Cleveland Cavaliers forward LeBron James is undeniably one of the best basketball players of our generation. An inevitable first-ballot Hall of Famer, James has proven time and time again that he should be in the conversation as one of the greatest of all time. Billion-dollar sports apparel company Nike seems to agree with the notion that James is the best, given the life-time contract they just signed him to. That is not a typo—Nike will be paying LeBron until the day he dies. The official dollar amount has not been released, but the number is expected to exceed Oklahoma City Thunder small forward Kevin Durant’s Nike deal, which is worth $30 million a year for 10 years.
These dollar amounts are familiar to James. As a high school senior, he signed his first contract with Nike for seven years at $90 million in 2003—before he was even drafted by a National Basketball Association team. It was the largest athlete contract at the time—and now he has signed Nike’s first-ever lifetime contract.
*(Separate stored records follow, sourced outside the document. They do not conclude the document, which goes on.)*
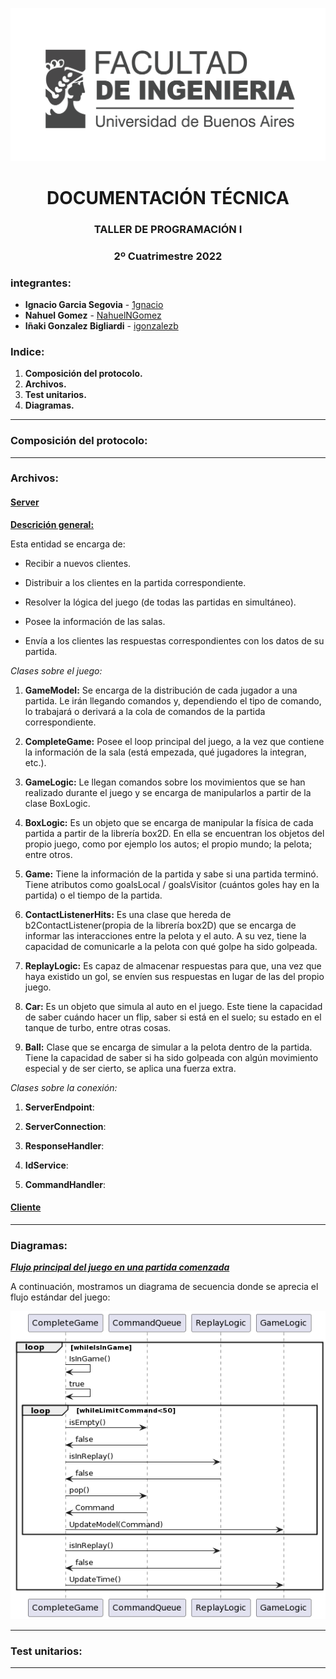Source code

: <center>

![](data/FIUBA.png)
<h1>DOCUMENTACIÓN TÉCNICA </h1>
<h3>TALLER DE PROGRAMACIÓN I</h3>
<h3>2º Cuatrimestre 2022</h3>
</center>

### integrantes:

* **Ignacio Garcia Segovia** - [1gnacio](https://github.com/1gnacio)
* **Nahuel Gomez** - [NahuelNGomez](https://github.com/NahuelNGomez)
* **Iñaki Gonzalez Bigliardi** - [igonzalezb](https://github.com/igonzalezb)

### Indice:

1) **Composición del protocolo.**
2) **Archivos.**
3) **Test unitarios.**
4) **Diagramas.**
-----------


### Composición del protocolo:

-----------

### Archivos:


#### <u>Server</u>

**<u>Descrición general:</u>**

Esta entidad se encarga de:
* Recibir a nuevos clientes.


* Distribuir a los clientes en la partida correspondiente.


* Resolver la lógica del juego (de todas las partidas en simultáneo).


* Posee la información de las salas.


* Envía a los clientes las respuestas correspondientes con los datos de su partida.

*Clases sobre el juego:*
1) **GameModel:** Se encarga de la distribución de cada jugador a una partida. Le irán llegando
comandos y, dependiendo el tipo de comando, lo trabajará o derivará a la cola de comandos
de la partida correspondiente.


2) **CompleteGame:** Posee el loop principal del juego, a la vez que contiene la información de la
sala (está empezada, qué jugadores la integran, etc.).


3) **GameLogic:** Le llegan comandos sobre los movimientos que se han realizado durante el juego y
se encarga de manipularlos a partir de la clase BoxLogic.


4) **BoxLogic:** Es un objeto que se encarga de manipular la física de cada partida a partir de la
librería box2D. En ella se encuentran los objetos del propio juego, como por ejemplo los autos;
el propio mundo; la pelota; entre otros.


5) **Game:** Tiene la información de la partida y sabe si una partida terminó. Tiene atributos como
goalsLocal / goalsVisitor (cuántos goles hay en la partida) o el tiempo de la partida.


6) **ContactListenerHits:** Es una clase que hereda de b2ContactListener(propia de la librería box2D)
que se encarga de informar las interacciones entre la pelota y el auto. A su vez, tiene la
capacidad de comunicarle a la pelota con qué golpe ha sido golpeada.


7) **ReplayLogic:** Es capaz de almacenar respuestas para que, una vez que haya existido un gol, se
envíen sus respuestas en lugar de las del propio juego.


8) **Car:** Es un objeto que simula al auto en el juego. Este tiene la capacidad de saber cuándo hacer
un flip, saber si está en el suelo; su estado en el tanque de turbo, entre otras cosas.


9) **Ball:** Clase que se encarga de simular a la pelota dentro de la partida. Tiene la capacidad de
saber si ha sido golpeada con algún movimiento especial y de ser cierto, se aplica una fuerza
extra.

*Clases sobre la conexión:*


1) **ServerEndpoint**:


2) **ServerConnection**:


3) **ResponseHandler**:


4) **IdService**:


5) **CommandHandler**:


#### <u>Cliente</u>

---------

### Diagramas:

<u>***Flujo principal del juego en una partida comenzada***</u>

A continuación, mostramos un diagrama de secuencia donde se aprecia el flujo estándar del juego:

![flujoJuego.png](data/diagramas/flujoJuego.png)

-----------

### Test unitarios:

-----------
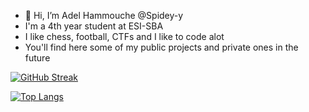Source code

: - 👋 Hi, I’m Adel Hammouche @Spidey-y
- I'm a 4th year student at ESI-SBA
- I like chess, football, CTFs and I like to code alot 
- You'll find here some of my public projects and private ones in the future

[![GitHub Streak](https://streak-stats.demolab.com?user=Spidey-y&theme=radical&hide_border=true&border_radius=4.8&date_format=M%20j%5B%2C%20Y%5D)](https://git.io/streak-stats)

[![Top Langs](https://github-readme-stats.vercel.app/api/top-langs/?username=Spidey-y&layout=compact&theme=radical&hide_border=true&langs_count=7&card_width=450)](https://github.com/anuraghazra/github-readme-stats)

<!---
Spidey-y/Spidey-y is a ✨ special ✨ repository because its `README.md` (this file) appears on your GitHub profile.
You can click the Preview link to take a look at your changes.
--->
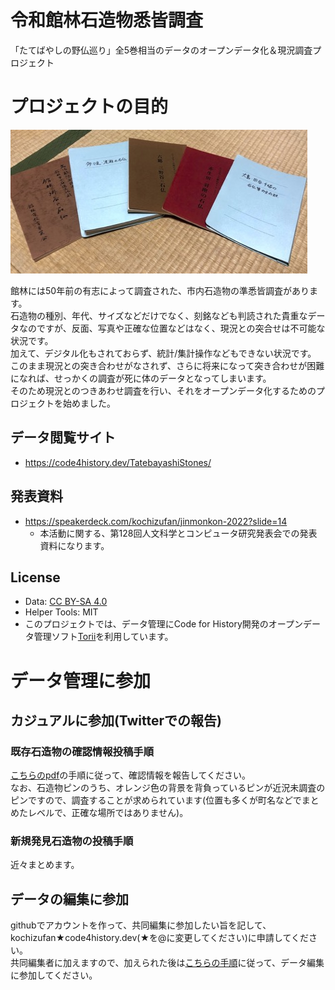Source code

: # 令和館林石造物悉皆調査

「たてばやしの野仏巡り」全5巻相当のデータのオープンデータ化＆現況調査プロジェクト

# プロジェクトの目的

![館林石造物悉皆調査本](https://github.com/code4history/TatebayashiStones/blob/master/surveybooks.jpg?raw=true)

館林には50年前の有志によって調査された、市内石造物の準悉皆調査があります。  
石造物の種別、年代、サイズなどだけでなく、刻銘なども判読された貴重なデータなのですが、反面、写真や正確な位置などはなく、現況との突合せは不可能な状況です。  
加えて、デジタル化もされておらず、統計/集計操作などもできない状況です。  
このまま現況との突き合わせがなされず、さらに将来になって突き合わせが困難になれば、せっかくの調査が死に体のデータとなってしまいます。  
そのため現況とのつきあわせ調査を行い、それをオープンデータ化するためのプロジェクトを始めました。

## データ閲覧サイト

* https://code4history.dev/TatebayashiStones/

## 発表資料

* https://speakerdeck.com/kochizufan/jinmonkon-2022?slide=14
    * 本活動に関する、第128回人文科学とコンピュータ研究発表会での発表資料になります。

## License

* Data: [CC BY-SA 4.0](https://creativecommons.org/licenses/by-sa/4.0/deed.ja)
* Helper Tools: MIT
* このプロジェクトでは、データ管理にCode for History開発のオープンデータ管理ソフト[Torii](https://github.com/code4history/Torii)を利用しています。

# データ管理に参加

## カジュアルに参加(Twitterでの報告)

### 既存石造物の確認情報投稿手順

[こちらのpdf](https://github.com/code4history/TatebayashiStones/blob/master/%E9%A4%A8%E6%9E%97%E5%B8%82%E3%81%AE%E7%9F%B3%E9%80%A0%E7%89%A9%E8%AA%BF%E6%9F%BB.pdf)の手順に従って、確認情報を報告してください。  
なお、石造物ピンのうち、オレンジ色の背景を背負っているピンが近況未調査のピンですので、調査することが求められています(位置も多くが町名などでまとめたレベルで、正確な場所ではありません)。

### 新規発見石造物の投稿手順

近々まとめます。

## データの編集に参加

githubでアカウントを作って、共同編集に参加したい旨を記して、kochizufan★code4history.dev(★を@に変更してください)に申請してください。  
共同編集者に加えますので、加えられた後は[こちらの手順](https://github.com/code4history/TatebayashiStones/wiki/%E5%85%B1%E5%90%8C%E7%B7%A8%E9%9B%86%E8%80%85%E3%81%A8%E3%81%97%E3%81%A6%E3%81%AE%E5%8F%82%E5%8A%A0)に従って、データ編集に参加してください。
Nike released a statement saying, “We can confirm that we have agreed to a lifetime relationship with LeBron that provides significant value to our business, brand and shareholders. We have already built a strong LeBron business over the past 12 years and we see the potential for this to continue to grow throughout his playing career and beyond.”
We must question why James deserves to earn millions just to wear shoes. His NBA contract earns him an eight-figure salary each year and he receives around $44 million per year in endorsements. With James making upwards of $65 million per year, even if he stopped playing today, he would be set for life.
The other issue is that Nike is taking a huge risk with a lifetime deal. This deal assumes that James will not have a scandal and will not develop an image that Nike does not want its athletes to convey. For example, Tiger Woods lost numerous endorsement deals and Nike was very close to backing out of its contract after Woods’ sex scandal emerged. So far, James has proven to be a solid role model and example athlete, but only time will tell if he can remain out of the negative press for the rest of his life.
For a company worth $86.2 billion, this lifetime deal is a bargain for Nike. But the bigger issue at hand is that all of this money goes into this one athlete when maybe it could go toward a better cause. The money could be donated, or for every pair of James’ sneakers bought, one pair could be given to a child in need.
James will survive even if he only gets a dollar from Nike—he makes income in other ways. Not only should we marvel about how we have never seen a lifetime deal in the history of sports contracts, but we should also be conscious that this deal may not be greener on the other side. There is a lot more that goes into this contract than just basketball for King James.